By Dave Palmer
What? Wal-Mart workers are on strike? Cats are living with dogs, mice with men, leopards with cheetahs!
An article on huffingtonpost.com tells of the first ever Wal-Mart worker strike. The strike started in Los Angeles, and has already spread to a dozen cities. The workers are protesting company attempts to “silence and retaliate against workers for speaking out for improvements on the job,” according to a United Food and Commercial Workers news release.
David Tovar, Wal-Mart vice-president of communications, said Walmart has a policy of listening to complaints from workers. “We have an open-door policy,” he said in the article. “If you have any kind of issue you should bring it forward to your manager and if it isn’t resolved to your satisfaction you can go to the next level of management.”

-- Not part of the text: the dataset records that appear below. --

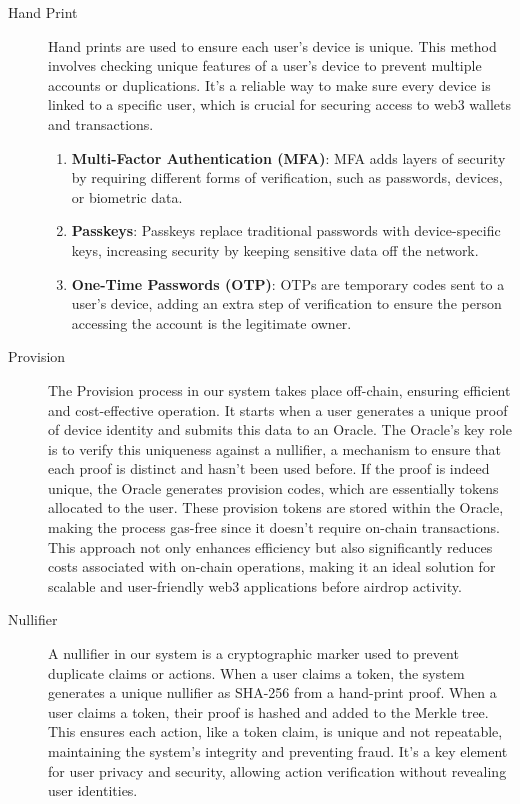 \documentclass[12pt,oneside]{article}
\begin{document}
\begin{description}
  \item[Hand Print] 
  Hand prints are used to ensure each user's device is unique. This method involves checking unique features of a user's device to prevent multiple accounts or duplications. It's a reliable way to make sure every device is linked to a specific user, which is crucial for securing access to web3 wallets and transactions. 
  
  \begin{enumerate}
      \item \textbf{Multi-Factor Authentication (MFA)}: MFA adds layers of security by requiring different forms of verification, such as passwords, devices, or biometric data.
      \item \textbf{Passkeys}: Passkeys replace traditional passwords with device-specific keys, increasing security by keeping sensitive data off the network.
      \item \textbf{One-Time Passwords (OTP)}: OTPs are temporary codes sent to a user's device, adding an extra step of verification to ensure the person accessing the account is the legitimate owner.
  \end{enumerate}  

  \item[Provision]
  The Provision process in our system takes place off-chain, ensuring
  efficient and cost-effective operation. It starts when a user generates a unique proof of
  device identity and submits this data to an Oracle. The Oracle's key role is to verify this uniqueness 
  against a nullifier, a mechanism to ensure that each proof is distinct and hasn't been used before. 
  If the proof is indeed unique, the Oracle generates provision codes, which are essentially tokens allocated 
  to the user. These provision tokens are stored within the Oracle, making the process gas-free since it doesn't require
  on-chain transactions. This approach not only enhances efficiency but also significantly reduces costs associated with
  on-chain operations, making it an ideal solution for scalable and user-friendly web3 applications before airdrop activity.

  \item[Nullifier]
  A nullifier in our system is a cryptographic marker used to 
  prevent duplicate claims or actions. When a user claims a token,
  the system generates a unique nullifier as SHA-256 from a hand-print proof. When a user claims a token, their proof is hashed and added to the Merkle tree.
  This ensures each action, like a token claim, is unique and not repeatable,
  maintaining  the system's integrity and preventing fraud. 
  It's a key element for user privacy and security, allowing action verification without revealing user identities.


\end{description}
\end{document}
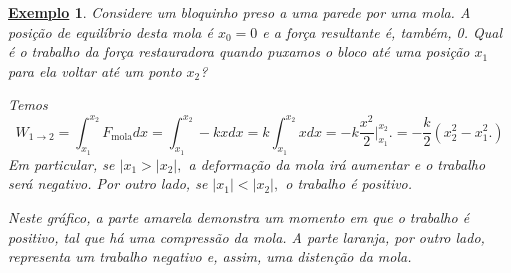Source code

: \documentclass{article}
\newtheorem{example}{\underline{Exemplo}}
\begin{document}
\begin{example}
   Considere um bloquinho preso a uma parede por uma mola. A posi\c cão de equilíbrio 
   desta mola é \(x_{0}=0\) e a for\c ca resultante é, também, 0. Qual é o trabalho 
   da for\c ca restauradora quando puxamos o bloco até uma posi\c cão \(x_{1}\) para ela
   voltar até um ponto \(x_{2}\)?

   Temos 
     \[
       W_{1\rightarrow 2} = \int_{x_1}^{x_2}F_{\text{mola}}dx = \int_{x_1}^{x_2} -kxdx = 
       k \int_{x_1}^{x_2}xdx = -k \frac{x^{2}}{2}\biggl|_{x_1}^{x_2}\biggr. = -\frac{k}{2}(x_{2}^{2} - x_{1}^{2}.)
     \]
     Em particular, se \(|x_{1} > |x_{2}|,\) a deforma\c cão da mola irá aumentar e o trabalho será negativo. 
     Por outro lado, se \(|x_{1}| < |x_{2}|, \) o trabalho é positivo. 

  Neste gráfico, a parte amarela demonstra um momento em que o trabalho é positivo,
  tal que há uma compressão da mola. A parte laranja, por outro lado, representa um
  trabalho negativo e, assim, uma disten\c cão da mola.
\end{example}
\end{document}
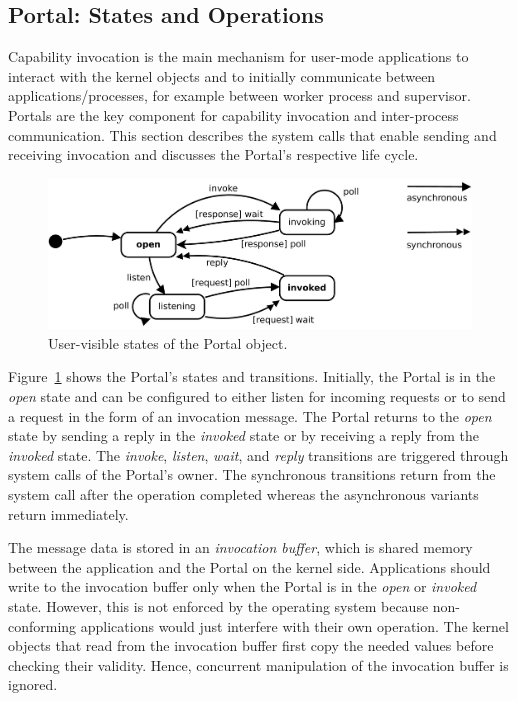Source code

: \subsection{Portal: States and Operations}
\label{sec:portal-dyn}

Capability invocation is the main mechanism for user-mode applications to interact with the kernel objects and to initially communicate between applications/processes, for example between worker process and supervisor. Portals  are the key component for capability invocation and inter-process communication. This section describes the system calls that enable sending and receiving invocation and discusses the Portal's respective life cycle.

\begin{figure}
\begin{center}
\includegraphics[scale=0.25]{fig/portal.pdf}
\caption{User-visible states of the Portal object.}
\label{fig:portal:state}
\end{center}
\end{figure}

Figure~\ref{fig:portal:state} shows the Portal's states and transitions. Initially, the Portal is in the \emph{open} state and can be configured to either listen for incoming requests or to send a request in the form of an invocation message. The Portal returns to the \emph{open} state by sending a reply in the \emph{invoked} state or by receiving a reply from the \emph{invoked} state. The \emph{invoke}, \emph{listen}, \emph{wait}, and \emph{reply} transitions are triggered through system calls of the Portal's owner. The synchronous transitions return from the system call after the operation completed whereas the asynchronous variants return immediately. 

The message data is stored in an \emph{invocation buffer}, which is shared memory between the application and the Portal on the kernel side. Applications should write to the invocation buffer only when the Portal is in the \emph{open} or \emph{invoked} state. However, this is not enforced by the operating system because non-conforming applications would just interfere with their own operation. The kernel objects that read from the invocation buffer first copy the needed values before checking their validity. Hence, concurrent manipulation of the invocation buffer is ignored.

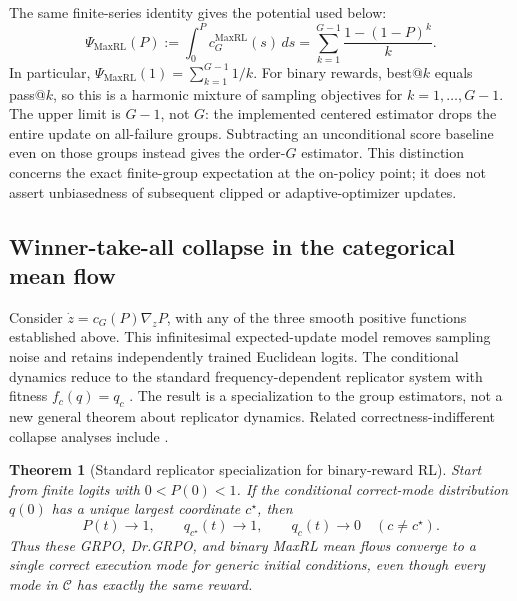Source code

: \documentclass{article}
\newcommand{\1}{\mathbf 1}
\newtheorem{theorem}[lemma]{Theorem}
\theoremstyle{remark}
\theoremstyle{definition}
\theoremstyle{plain}
\begin{document}
The same finite-series identity gives the potential used below:
\begin{equation}
 \Psi_{\mathrm{MaxRL}}(P)
 :=\int_0^P c_G^{\mathrm{MaxRL}}(s)\,ds
 =\sum_{k=1}^{G-1}\frac{1-(1-P)^k}{k}.
 \label{eq:maxrl-potential-finite-sum}
\end{equation}
In particular, $\Psi_{\mathrm{MaxRL}}(1)=\sum_{k=1}^{G-1}1/k$.
For binary rewards, best@\(k\) equals pass@\(k\), so this is a harmonic
mixture of sampling objectives for $k=1,\ldots,G-1$. The upper limit is
$G-1$, not $G$: the implemented centered estimator drops the entire update
on all-failure groups. Subtracting an unconditional score baseline even on
those groups instead gives the order-$G$ estimator. This distinction concerns
the exact finite-group expectation at the on-policy point; it does not assert
unbiasedness of subsequent clipped or adaptive-optimizer updates.


\subsection{Winner-take-all collapse in the categorical mean flow}
\label{app:theory-collapse}

Consider $\dot z=c_G(P)\nabla_zP$, with any of the three smooth positive
functions established above. This infinitesimal expected-update model removes
sampling noise and retains independently trained Euclidean logits. The
conditional dynamics reduce to the standard frequency-dependent replicator
system with fitness $f_c(q)=q_c$ \citep{hofbauer1998evolutionary}. The result is
a specialization to the group estimators, not a new general theorem about
replicator dynamics. Related correctness-indifferent collapse analyses include
\citet{sinha2026expected,lochab2026ucpo}.

\begin{theorem}[Standard replicator specialization for binary-reward RL]
\label{thm:grpo-collapse}
Start from finite logits with $0<P(0)<1$. If the conditional correct-mode
distribution $q(0)$ has a unique largest coordinate $c^\star$, then
\[
  P(t)\longrightarrow1,
  \qquad
  q_{c^\star}(t)\longrightarrow1,
  \qquad
  q_c(t)\longrightarrow0\quad(c\ne c^\star).
\]
Thus these GRPO, Dr.GRPO, and binary MaxRL mean flows converge to a single
correct execution mode for generic initial conditions, even though every mode
in $\mathcal C$ has exactly the same reward.
\end{theorem}
\end{document}
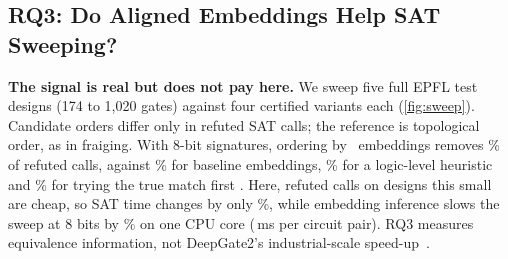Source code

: \subsection{RQ3: Do Aligned Embeddings Help SAT Sweeping?}\label{sec:rq3}
\noindent\textbf{The signal is real but does not pay here.} We sweep five full EPFL test designs (174 to 1{,}020 gates) against four
certified variants each (\cref{fig:sweep}). Candidate orders differ only in refuted SAT
calls; the reference is topological order, as in fraiging. With 8-bit
signatures, ordering by \ours\ embeddings removes \SwOursEmbEight\% of refuted calls, against \SwBaseEmbEight\% for
baseline embeddings, \SwLevelEight\% for a logic-level heuristic and \SwTrueEight\% for trying the true match first%
. Here,
refuted calls on designs this small are cheap, so SAT time changes
by only \SwCpuSatTimeEight\%, while embedding inference slows the sweep at 8 bits by \SwCpuSlowEight\%
on one CPU core (\SwCpuEmbMs\,ms per circuit pair). RQ3 measures equivalence information, not
DeepGate2's industrial-scale speed-up~\cite{DBLP:conf/iccad/ShiPKLLHZYCX23}.


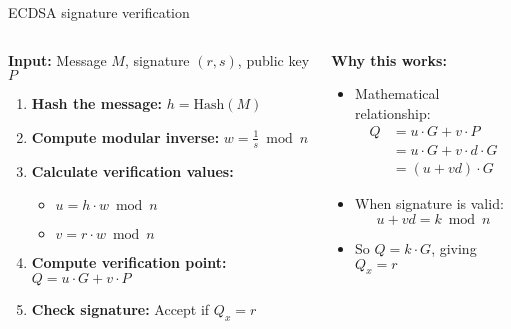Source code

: \documentclass[aspectratio=169, lualatex, handout]{beamer}
\begin{document}
\begin{frame}{ECDSA signature verification}
	\begin{columns}
		\begin{column}{0.6\textwidth}
			\textbf{Input:} Message $M$, signature $(r, s)$, public key $P$
			\begin{enumerate}[<+->]
				\item \textbf{Hash the message:} $h = \text{Hash}(M)$
				\item \textbf{Compute modular inverse:} $w = \frac{1}{s} \bmod n$
				\item \textbf{Calculate verification values:}
				      \begin{itemize}
					      \item $u = h \cdot w \bmod n$
					      \item $v = r \cdot w \bmod n$
				      \end{itemize}
				\item \textbf{Compute verification point:} $Q = u \cdot G + v \cdot P$
				\item \textbf{Check signature:} Accept if $Q_x = r$
			\end{enumerate}
		\end{column}
		\begin{column}{0.4\textwidth}
			\textbf{Why this works:}
			\begin{itemize}[<+->]
				\item Mathematical relationship:
				      \begin{align*}
					      Q & = u \cdot G + v \cdot P         \\
					        & = u \cdot G + v \cdot d \cdot G \\
					        & = (u + vd) \cdot G
				      \end{align*}
				\item When signature is valid:
				      $$u + vd = k \bmod n$$
				\item So $Q = k \cdot G$, giving $Q_x = r$
			\end{itemize}
		\end{column}
	\end{columns}
\end{frame}
\end{document}
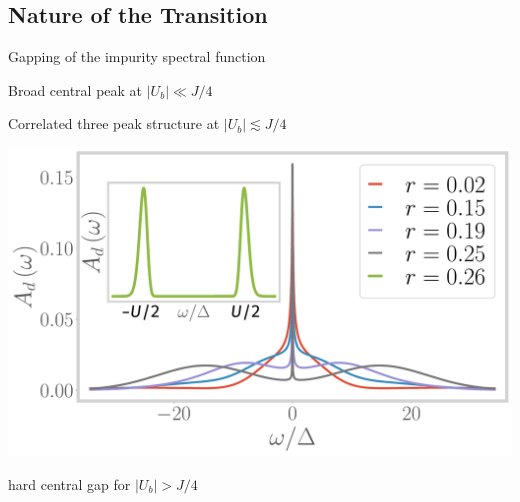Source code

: \documentclass[8pt,aspectratio=169]{beamer}
\begin{document}
\begin{frame}{}
\section{Nature of the Transition}
\end{frame}

\begin{frame}{Gapping of the impurity spectral function}
\begin{minipage}{0.25\textwidth}
\begin{itemize}
\nitem Broad central peak at \(|U_b| \ll J/4\)
\end{itemize}
\end{minipage}
\hspace{\fill}
\begin{minipage}{0.45\textwidth}
\begin{itemize}
\nitem Correlated \alert{three peak} structure at \(|U_b| \lesssim J/4\)\\[10pt]
\end{itemize}
\includegraphics[width=\textwidth]{Add.pdf}
\end{minipage}
\hspace{\fill}
\begin{minipage}{0.25\textwidth}
\begin{itemize}
\nitem hard central \alert{gap} for  \(|U_b| > J/4\)
\end{itemize}
\end{minipage}

\end{frame}
\end{document}
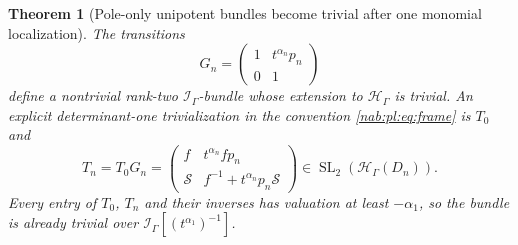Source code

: \documentclass[11pt,letterpaper]{article}
\newtheorem{theorem}{Theorem}[section]
\theoremstyle{definition}
\theoremstyle{remark}
\newcommand{\HH}{\mathscr H_\Gamma}
\newcommand{\II}{\mathscr I_\Gamma}
\newcommand{\SL}{\operatorname{SL}}
\numberwithin{equation}{section}
\begin{document}
\begin{theorem}[Pole-only unipotent bundles become trivial after one monomial
localization]\label{nab:pl:thm:ranktwo}
The transitions
\begin{equation}\label{nab:pl:eq:ranktwoG}
 G_n=\begin{pmatrix}1&t^{\alpha_n}p_n\\0&1\end{pmatrix}
\end{equation}
define a nontrivial rank-two $\II$-bundle whose extension to $\HH$ is trivial.
An explicit determinant-one trivialization in the convention
\eqref{nab:pl:eq:frame} is $T_0$ and
\begin{equation}\label{nab:pl:eq:Tn}
 T_n=T_0G_n=
 \begin{pmatrix}
  f&t^{\alpha_n}fp_n\\
  \mathcal S&f^{-1}+t^{\alpha_n}p_n\mathcal S
 \end{pmatrix}\in\SL_2(\HH(D_n)).
\end{equation}
Every entry of $T_0$, $T_n$ and their inverses has valuation at least
$-\alpha_1$, so the bundle is already trivial over $\II[(t^{\alpha_1})^{-1}]$.
\end{theorem}
\end{document}
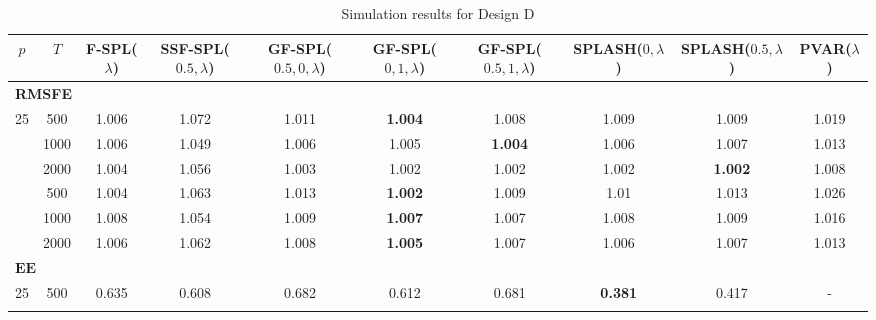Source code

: \begin{landscape}
    \bgroup
    \def\arraystretch{1.3}
    \begin{table}[p]
    \small
    \centering
    \caption{Simulation results for Design D}
    \label{tab:results_designD}
    \begin{tabular}{cccccccccc}    
    \hline \hline
    $p$  &  $T$   &  F-SPL($\lambda$)  & SSF-SPL($0.5, \lambda$)  &  GF-SPL($0.5, 0, \lambda$)  &  GF-SPL($0, 1, \lambda$)  &  GF-SPL($0.5, 1, \lambda$)  &  SPLASH($0, \lambda$)  &  SPLASH($0.5, \lambda$)  &  PVAR($\lambda$)  \\
    \hline
    \multicolumn{10}{l}{\textbf{RMSFE}} \\
	\hline
	 25  & 500  &       1.006        &           1.072           &            1.011            & \textbf{1.004}            & 1.008                       &         1.009          & 1.009                    &       1.019       \\ \hdashline
	 25  & 1000 &       1.006        &           1.049           &            1.006            & 1.005                     & \textbf{1.004}              &         1.006          & 1.007                    &       1.013       \\ \hdashline
	 25  & 2000 &       1.004        &           1.056           &            1.003            & 1.002                     & 1.002                       &         1.002          & \textbf{1.002}           &       1.008       \\ \hdashline
	 36  & 500  &       1.004        &           1.063           &            1.013            & \textbf{1.002}            & 1.009                       &          1.01          & 1.013                    &       1.026       \\ \hdashline
	 36  & 1000 &       1.008        &           1.054           &            1.009            & \textbf{1.007}            & 1.007                       &         1.008          & 1.009                    &       1.016       \\ \hdashline
	 36  & 2000 &       1.006        &           1.062           &            1.008            & \textbf{1.005}            & 1.007                       &         1.006          & 1.007                    &       1.013       \\
	\hline
	\multicolumn{10}{l}{$\mathbf{EE}$} \\
	\hline
	 25  & 500  &       0.635        &           0.608           &            0.682            &           0.612           &            0.681            & \textbf{0.381}         &          0.417           & -                 \\ \hdashline

\end{tabular}
\end{table}
\end{landscape}
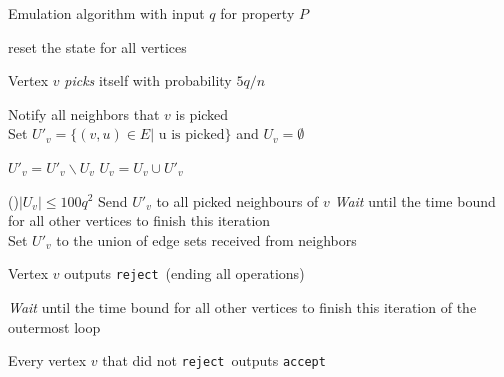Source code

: \documentclass[11pt]{article}
\newcommand{\accept}{\texttt{accept}}
\newcommand{\reject}{\texttt{reject}}
\begin{document}
\begin{algorithm}[htbp]
\caption{Emulation algorithm with input $q$ for property $P$
\label{alg:simulate-test}}
{
	reset the state for all vertices\\
			
	{
Vertex $v$ \textit{picks} itself with probability $5q/n$\\
		{
			Notify all neighbors that $v$ is picked\\
			Set $U'_v = \{(v,u) \in E | \text{  u is picked}\}$ and $U_v=\emptyset$\\
					
			{
				$U'_v = U'_v \backslash U_v$ 
				$U_v = U_v\cup U'_v$ 
						
				\If(){$|U_v|\leq 100q^2$}
				{
					Send $U'_v$ to all picked neighbours of $v$ 
				}
				\textit{Wait} until the time bound for all other vertices to finish this iteration\\
				Set $U'_v$ to the union of edge sets received from neighbors
			}
			{
				Vertex $v$ outputs \reject ~(ending all operations)
			}
		}
		\Else
		{
			\textit{Wait} until the time bound for all other vertices to finish this iteration of the outermost loop
		}
	}
}
Every vertex $v$ that did not \reject~outputs \accept

\end{algorithm}
	
	
	
\end{document}

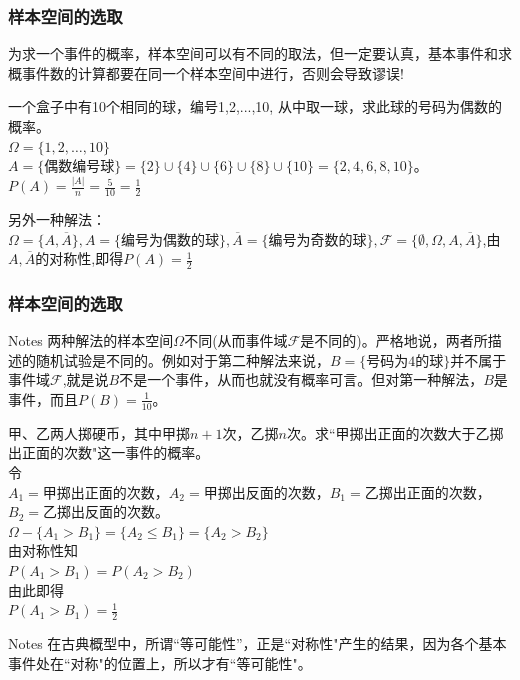 \begin{frame}
\frametitle{样本空间的选取}
为求一个事件的概率，样本空间可以有不同的取法，但一定要认真，基本事件和求概事件数的计算都要在同一个样本空间中进行，否则会导致谬误!
\begin{example}
	一个盒子中有10个相同的球，编号1,2,...,10, 从中取一球，求此球的号码为偶数的概率。\\
	$\Omega=\{1,2,\dots,10\}$\\
	$A=\{\text{偶数编号球} \}=\{2\}\cup\{4\}\cup\{6\}\cup\{8\}\cup\{10\}=\{2,4,6,8,10\}$。\\
	$P(A)=\frac{|A|}{n}=\frac{5}{10}=\frac{1}{2}$
\end{example}
另外一种解法：$\Omega=\{A,\overline{A}\},A=\{\text{编号为偶数的球}\},\overline{A}=\{\text{编号为奇数的球}\},\mathcal{F}=\{\emptyset,\Omega,A,\overline{A}\}$,由$A,\overline{A}$的对称性,即得$P(A)=\frac{1}{2}$

\end{frame}

\begin{frame}
\frametitle{样本空间的选取}
\begin{block}{Notes}
	两种解法的样本空间$\Omega$不同(从而事件域$\mathcal{F}$是不同的)。严格地说，两者所描述的随机试验是不同的。例如对于第二种解法来说，$B=\{\text{号码为4的球}\}$并不属于事件域$\mathcal{F}$,就是说$B$不是一个事件，从而也就没有概率可言。但对第一种解法，$B$是事件，而且$P(B)=\frac{1}{10}$。
\end{block}

\end{frame}

\begin{frame}
\begin{example}
	甲、乙两人掷硬币，其中甲掷$n+1$次，乙掷$n$次。求``甲掷出正面的次数大于乙掷出正面的次数"这一事件的概率。\\
	令\\ $A_1=$甲掷出正面的次数，$A_2=$甲掷出反面的次数，$B_1=$乙掷出正面的次数，$B_2=$乙掷出反面的次数。\\
	$\Omega-\{A_1 > B_1\}=\{A_2\le B_1\}=\{A_2>B_2\}$\\
	由对称性知\\
	$P(A_1>B_1)=P(A_2>B_2)$\\
	由此即得\\
	$P(A_1>B_1)=\frac{1}{2}$
\end{example}
\begin{block}{Notes}
	在古典概型中，所谓``等可能性''，正是``对称性"产生的结果，因为各个基本事件处在``对称"的位置上，所以才有``等可能性"。
\end{block}
\end{frame}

Essentially, Tovar is saying that if you go to your manager with a problem, he will open the door and tell you to go bug someone else.
Tovar also insists that Wal-Mart conducts surveys of its employees, and the scores are going up, and the strikers are not a representative example of Wal-Mart’s associates.
Well, Walton family and Mr. Tovar, it seems that your employees are decidedly not happy. And, I do not blame them one bit.
Wal-Mart’s history of employment controversy is nothing new. Wal-Mart has been accused of such things as time-card tampering (whereby they moved overtime hours in one week to the next week so the employee won’t get paid overtime), leaving poisonous chemicals in an uncovered area, and telling its employees that the government provides healthcare and food assistance programs if they can’t afford those things on their near-minimum hourly wage. (Think the 2005 film, Wal-Mart: The High Cost of Low Price)
Why would these employees need government assistance if they work at America’s largest private employer? Simple. Because Wal-Mart offers no health care benefits, no retirement package, and pay very low wages.
Meanwhile, the Walton heirs, who amount to six individuals in this world, have amassed $89.5 billion in total assets. This is roughly the same amount of assets held by the bottom 40% of this nation.
Unfortunately for Wal-Mart, the Waltons, and Mr. Tovar, their employees can count. Right now, they’re counting the number of zeros worth of difference there is between $8.90/hour and $89 billion. (11 decimal places)
Perhaps not many workers have organized now, but give this story some time on the internet.
Let those 1.5 million people really mull over the real difference between the net worth of six whole people versus their net worth. Let them stew over why the Waltons would not offer any sort of benefits, pay them a decent wage, and look the other way when the law is broken through time card manipulation to avoid paying overtime.
Let every single mother think about why the Waltons won’t spring for child care when they could well afford to provide free in-store day care for their parents and still have billions left over. Let every single father wonder why his time card was changed so that he wouldn’t have two hours of overtime, even after his lunch periods were duly deducted.
Let every Wal-Mart employee in America walk out of Wal-Mart and show them the high cost of high greed.
Wal-Mart employees need to gather their formidable strength and bring Wal-Mart to its knees. Last year Wal-Mart had a total revenue of $378.8 billion. That’s $10.3 billion Wal-Mart would lose in total revenue every day if every single store had to shut down due to an employee strike.
Wal-Mart employees: You have the power.
Not so long ago, a man by the name of Henry Ford got the novel idea to pay his employees enough money to pay all their bills and have a little left over to buy his product and other products. Sure, he wasn’t too friendly to unions later on, but they persevered. The unions took their licks and kept coming back for more.
Wal-Mart has never been friendly to unions, but unlike Ford, did not start out wanting to pay its employees a living wage. A strike against Wal-Mart won’t be pretty. However, the strikers have an advantage, because Wal-Mart can’t follow Ford’s pathway of sending their “private security” to “discuss matters of the union with the union leaders.”
Fear not these greedy giants, because if all of you start chopping, their beanstalk will soon begin to fall.